The consequences for Jersey are pretty straight-forward: Since we are now dealing with multiple service locators (multiple WARs) we need to provide the correct locator for each InjectionTarget based on some context. We decided the context in this case would be the context-path of WAR. Problem solved.

Conclusion: Only one instance of CDI Extension is created for a deployment. Does’t matter whether your deployment is EAR or WAR.

#2: CDI extensions are proxies

In the light of previous findings this statement is not surprising for CDI beans. Even not surprising for ServletContext and ServletConfig obtained from a BeanManager. But it surprised me when I found that CDI Extensions are proxies too (remember there is only one instance of particular extension per deployment).

With this in mind you cannot do something like this:

@Override
public void initialize(final ServiceLocator locator) {
    this.locator = locator;
    this.beanManager = CdiUtil.getBeanManager();

    if (beanManager != null) {
        // Try to get CdiComponentProvider created by CDI.
        final CdiComponentProvider extension = beanManager.getExtension(CdiComponentProvider.class);

        if (extension != null) {
            extension.locator = locator;

            // ...
        }
    }
}

Conclusion: Never access fields of a (CDI) proxy from another instance of that class directly.

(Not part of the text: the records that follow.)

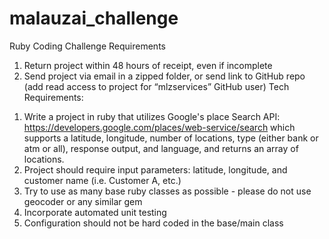 # malauzai_challenge

Ruby Coding Challenge
Requirements
1. Return project within 48 hours of receipt, even if incomplete
2. Send project via email in a zipped folder, or send link to GitHub repo (add read access to project
for “mlzservices” GitHub user)
Tech Requirements:
1) Write a project in ruby that utilizes Google's place Search API:
https://developers.google.com/places/web-service/search which supports a latitude, longitude,
number of locations, type (either bank or atm or all), response output, and language, and
returns an array of locations.
2) Project should require input parameters: latitude, longitude, and customer name (i.e.
Customer A, etc.)
3) Try to use as many base ruby classes as possible - please do not use geocoder or any similar
gem
4) Incorporate automated unit testing
5) Configuration should not be hard coded in the base/main class
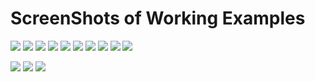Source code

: # ScreenShots of Working Examples

![](Screenshot%202023-03-25%20at%2011.44.18%20AM.png)
![](Screenshot%202023-03-25%20at%2011.44.49%20AM.png)
![](Screenshot%202023-03-25%20at%2011.53.58%20AM.png)
![](Screenshot%202023-03-25%20at%2012.04.17%20PM.png)
![](Screenshot%202023-03-25%20at%2012.11.08%20PM.png)
![](Screenshot%202023-03-25%20at%2012.12.41%20PM.png)
![](Screenshot%202023-03-25%20at%205.10.33%20AM.png)
![](Screenshot%202023-03-25%20at%205.10.58%20AM.png)
![](Screenshot%202023-03-25%20at%205.11.13%20AM.png)
![](Screenshot%202023-03-25%20at%205.11.40%20AM.png)

![](Screenshot%202023-03-26%20at%202.28.01%20PM.png)
![](Screenshot%202023-03-26%20at%202.28.17%20PM.png)
![](Screenshot%202023-03-26%20at%202.28.27%20PM.png)
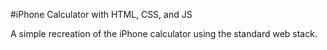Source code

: #iPhone Calculator with HTML, CSS, and JS

A simple recreation of the iPhone calculator using the standard web stack.
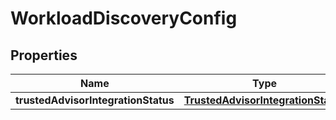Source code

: 

# WorkloadDiscoveryConfig


## Properties

| Name | Type | Description | Notes |
|------------ | ------------- | ------------- | -------------|
|**trustedAdvisorIntegrationStatus** | [**TrustedAdvisorIntegrationStatus**](TrustedAdvisorIntegrationStatus.md) |  |  [optional] |



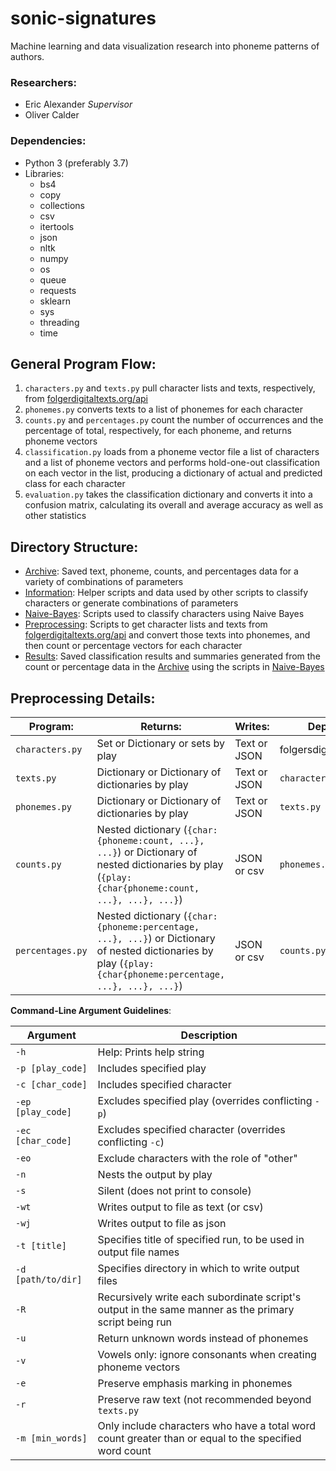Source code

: # sonic-signatures
Machine learning and data visualization research into phoneme patterns of authors.

### Researchers:
- Eric Alexander _Supervisor_
- Oliver Calder

### Dependencies:
- Python 3 (preferably 3.7)
- Libraries:
  - bs4
  - copy
  - collections
  - csv
  - itertools
  - json
  - nltk
  - numpy
  - os
  - queue
  - requests
  - sklearn
  - sys
  - threading
  - time

## General Program Flow:
1. `characters.py` and `texts.py` pull character lists and texts, respectively, from [folgerdigitaltexts.org/api](https://www.folgerdigitaltexts.org/api/)
2. `phonemes.py` converts texts to a list of phonemes for each character
3. `counts.py` and `percentages.py` count the number of occurrences and the percentage of total, respectively, for each phoneme, and returns phoneme vectors
4. `classification.py` loads from a phoneme vector file a list of characters and a list of phoneme vectors and performs hold-one-out classification on each vector in the list, producing a dictionary of actual and predicted class for each character
5. `evaluation.py` takes the classification dictionary and converts it into a confusion matrix, calculating its overall and average accuracy as well as other statistics

## Directory Structure:
- [Archive](https://github.com/olivercalder/sonic-signatures/tree/master/Archive): Saved text, phoneme, counts, and percentages data for a variety of combinations of parameters
- [Information](https://hitgub.com/olivercalder/sonic-signatures/tree/master/Information): Helper scripts and data used by other scripts to classify characters or generate combinations of parameters
- [Naive-Bayes](https://github.com/olivercalder/sonic-signatures/tree/master/Naive-Bayes): Scripts used to classify characters using Naive Bayes
- [Preprocessing](https://github.com/olivercalder/sonic-signatures/tree/master/Preprocessing): Scripts to get character lists and texts from [folgerdigitaltexts.org/api](https://www.folgerdigitaltexts.org/api/) and convert those texts into phonemes, and then count or percentage vectors for each character
- [Results](https://github.com/olivercalder/sonic-signatures/tree/master/Results): Saved classification results and summaries generated from the count or percentage data in the [Archive](https://github.com/olivercalder/sonic-signatures/tree/master/Archive) using the scripts in [Naive-Bayes](https://github.com/olivercalder/sonic-signatures/tree/master/Naive-Bayes)

## Preprocessing Details:
| Program: | Returns: | Writes: | Depends: |
|----------|----------|---------|----------|
| `characters.py` | Set or Dictionary or sets by play | Text or JSON | folgersdigitaltexts.org |
| `texts.py` | Dictionary or Dictionary of dictionaries by play | Text or JSON | `characters.py` |
| `phonemes.py` | Dictionary or Dictionary of dictionaries by play | Text or JSON | `texts.py` |
| `counts.py` | Nested dictionary (`{char:{phoneme:count, ...}, ...}`) or Dictionary of nested dictionaries by play (`{play:{char{phoneme:count, ...}, ...}, ...}`) | JSON or csv | `phonemes.py` |
| `percentages.py` | Nested dictionary (`{char:{phoneme:percentage, ...}, ...}`) or Dictionary of nested dictionaries by play (`{play:{char{phoneme:percentage, ...}, ...}, ...}`) | JSON or csv | `counts.py` |

__Command-Line Argument Guidelines__:

| Argument           | Description                                                                                           |
|--------------------|-------------------------------------------------------------------------------------------------------|
| `-h`               | Help: Prints help string                                                                              |
| `-p [play_code]`   | Includes specified play                                                                               |
| `-c [char_code]`   | Includes specified character                                                                          |
| `-ep [play_code]`  | Excludes specified play (overrides conflicting `-p`)                                                  |
| `-ec [char_code]`  | Excludes specified character (overrides conflicting `-c`)                                             |
| `-eo`              | Exclude characters with the role of "other"                                                           |
| `-n`               | Nests the output by play                                                                              |
| `-s`               | Silent (does not print to console)                                                                    |
| `-wt`              | Writes output to file as text (or csv)                                                                |
| `-wj`              | Writes output to file as json                                                                         |
| `-t [title]`       | Specifies title of specified run, to be used in output file names                                     |
| `-d [path/to/dir]` | Specifies directory in which to write output files                                                    |
| `-R`               | Recursively write each subordinate script's output in the same manner as the primary script being run |
| `-u`               | Return unknown words instead of phonemes                                                              |
| `-v`               | Vowels only: ignore consonants when creating phoneme vectors                                          |
| `-e`               | Preserve emphasis marking in phonemes                                                                 |
| `-r`               | Preserve raw text (not recommended beyond `texts.py`                                                  |
| `-m [min_words]`   | Only include characters who have a total word count greater than or equal to the specified word count |
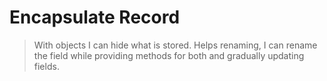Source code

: Encapsulate Record
==================

> With objects I can hide what is stored.
> Helps renaming, I can rename the field while providing methods for both and gradually updating fields.
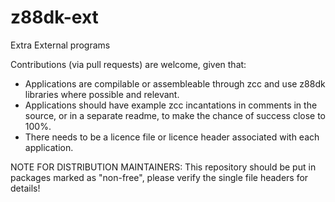 # z88dk-ext
Extra External programs

Contributions (via pull requests) are welcome, given that:
* Applications are compilable or assembleable through zcc and use z88dk libraries where possible and relevant.
* Applications should have example zcc incantations in comments in the source, or in a separate readme, to make the chance of success close to 100%.
* There needs to be a licence file or licence header associated with each application.

NOTE FOR DISTRIBUTION MAINTAINERS:  This repository should be put in packages marked as "non-free", please verify the single file headers for details!
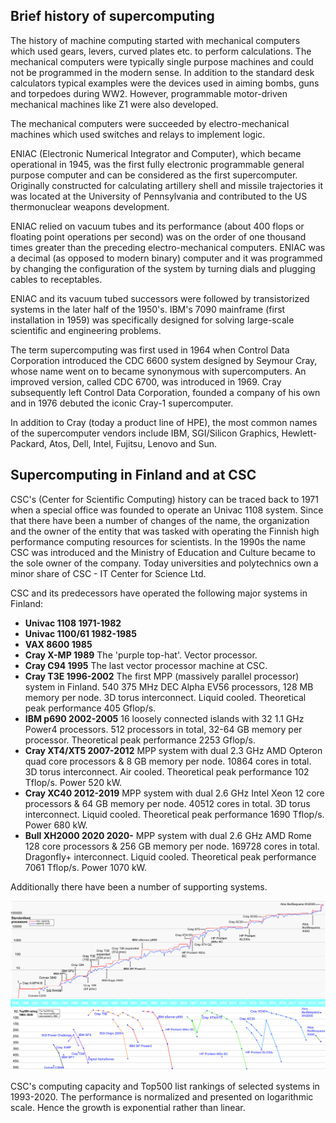 ## Brief history of supercomputing

The history of machine computing started with mechanical computers which used gears, levers, curved plates etc. to perform calculations. The mechanical computers were typically single purpose machines and could not be programmed in the modern sense. In addition to the standard desk calculators typical examples were the devices used in aiming bombs, guns and torpedoes during WW2. However, programmable motor-driven mechanical machines like Z1 were also developed.

The mechanical computers were succeeded by electro-mechanical machines which used switches and relays to implement logic.

ENIAC (Electronic Numerical Integrator and Computer), which became operational in 1945, was the first fully electronic programmable general purpose computer and can
be considered as the first supercomputer. Originally constructed for calculating artillery shell and missile trajectories it was located at the University of Pennsylvania and contributed to the US thermonuclear weapons development. 

ENIAC relied on vacuum tubes and its performance (about 400 flops or floating point operations per second) was on the order of one thousand times greater than the preceding electro-mechanical computers. ENIAC was a decimal (as opposed to modern binary) computer and it was programmed by changing the configuration of the system by turning dials and plugging cables to receptables. 

ENIAC and its vacuum tubed successors were followed by transistorized systems in the later half of the 1950's. IBM's 7090 mainframe (first installation in 1959) was specifically designed for solving large-scale scientific and engineering problems.

The term supercomputing was first used in 1964 when Control Data Corporation introduced the CDC 6600 system designed by Seymour Cray, whose name went on to became synonymous with supercomputers. An improved version, called CDC 6700, was introduced in 1969. Cray subsequently left Control Data Corporation, founded a company of his own and in 1976 debuted the iconic Cray-1 supercomputer.

In addition to Cray (today a product line of HPE), the most common names of the supercomputer vendors include IBM, SGI/Silicon Graphics, Hewlett-Packard, Atos, Dell, Intel, Fujitsu, Lenovo and Sun.

## Supercomputing in Finland and at CSC

CSC's (Center for Scientific Computing) history can be traced back to 1971 when a special office was founded to operate an Univac 1108 system. Since that there have been a number of changes of the name, the organization and the owner of the entity that was tasked with operating the Finnish high performance computing resources for scientists. In the 1990s the name CSC was introduced and the Ministry of Education and Culture became to the sole owner of the company. Today universities and polytechnics own a minor share of CSC - IT Center for Science Ltd.

CSC and its predecessors have operated the following major systems in Finland:

- **Univac 1108 1971-1982**
- **Univac 1100/61 1982-1985**
- **VAX 8600 1985**
- **Cray X-MP 1989**
The 'purple top-hat'. Vector processor.
- **Cray C94 1995**
The last vector processor machine at CSC.
- **Cray T3E 1996-2002**
The first MPP (massively parallel processor) system in Finland. 540 375 MHz DEC Alpha EV56 processors, 128 MB memory per node. 3D torus interconnect. Liquid cooled. Theoretical peak performance 405 Gflop/s.
- **IBM p690 2002-2005**
16 loosely connected islands with 32 1.1 GHz Power4 processors. 512 processors in total, 32-64 GB memory per processor. Theoretical peak performance 2253 Gflop/s.
- **Cray XT4/XT5 2007-2012**
MPP system with dual 2.3 GHz AMD Opteron quad core processors & 8 GB memory per node. 10864 cores in total. 3D torus interconnect. Air cooled. Theoretical peak performance 102 Tflop/s. Power 520 kW.
- **Cray XC40 2012-2019**
MPP system with dual 2.6 GHz Intel Xeon 12 core processors & 64 GB memory per node. 40512 cores in total. 3D torus interconnect. Liquid cooled. Theoretical peak performance 1690 Tflop/s. Power 680 kW.
- **Bull XH2000 2020 2020-**
MPP system with dual 2.6 GHz AMD Rome 128 core processors & 256 GB memory per node. 169728 cores in total. Dragonfly+ interconnect. Liquid cooled. Theoretical peak performance 7061 Tflop/s. Power 1070 kW.
    
 Additionally there have been a number of supporting systems.
 
 ![](images/CSC_Capacity_21b.jpg)
 
CSC's computing capacity and Top500 list rankings of selected systems in 1993-2020. The performance is normalized and presented on logarithmic scale. Hence the growth is exponential rather than linear.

This makes sense I guess. I think I would have provide some kind of setter (accessor) in this case as well. But what I was not expecting was …

#3: Private setters/accessors on (CDI) proxies are never called and you get no error

When you create setter for the case describe above, for example the setLocator method, and you make it private CDI wouldn’t invoke it.

When the method is private your application would deploy without any problems but you get errors in runtime when injection fails. And it really isn’t pleasant to fix these kind of problems. I would expect some kind of error during deployment time. But no.

Conclusion: (CDI) Proxies don’t see your private setters/getters/accessors. Make the method at least package private.

#4: Different Application Servers behave differently

Not that surprising but it’s always good to remember that when you’re trying to do something that is expected to work on multiple application servers (e.g. Glassfish or WebLogic) or in multiple environments you need to find some middle ground where your code just works for everybody.

For example, BeanManager lookup. On application servers you can obtain an instance of bean manager via JNDI lookup:

InitialContext initialContext = null;
try {
    initialContext = new InitialContext();
    return (BeanManager) initialContext.lookup("java:comp/BeanManager");
} catch (final Exception ex) {
    // Log and return null.
    return null;
} finally {
    if (initialContext != null) {
        try {
            initialContext.close();
        } catch (final NamingException ignored) {
            // no-op
        }
    }
}

But this doesn’t work for standalone deployments, for them you have to use:

try {
    return CDI.current().getBeanManager();
} catch (final Exception e) {
    // Log and return null.
    return null;
}

OK, so you think your universal code would at first look for a BeanManager in JNDI and as a fallback it’d use CDI.current().

InitialContext initialContext = null;
try {
    initialContext = new InitialContext();
    return (BeanManager) initialContext.lookup("java:comp/BeanManager");
} catch (final Exception ex) {
    try {
        return CDI.current().getBeanManager();
    } catch (final Exception e) {
        // Log and return null.
        return null;
    }
} finally {
    if (initialContext != null) {
        try {
            initialContext.close();
        } catch (final NamingException ignored) {
            // no-op
        }
    }
}

Good approach, you think. Unfortunately this doesn’t solve all the issues. On WebLogic, for example, when you try to run this code for a non-CDI application and then you try to deploy a CDI application the second deployment would fail. The first call of CDI.current().getBeanManager() gets the server in some inconsistent state which is the cause of the second deployment failure.

Conclusion: Although this last statement is not specific to CDI, and it can be applied to any domain, it’s good to always have it in mind.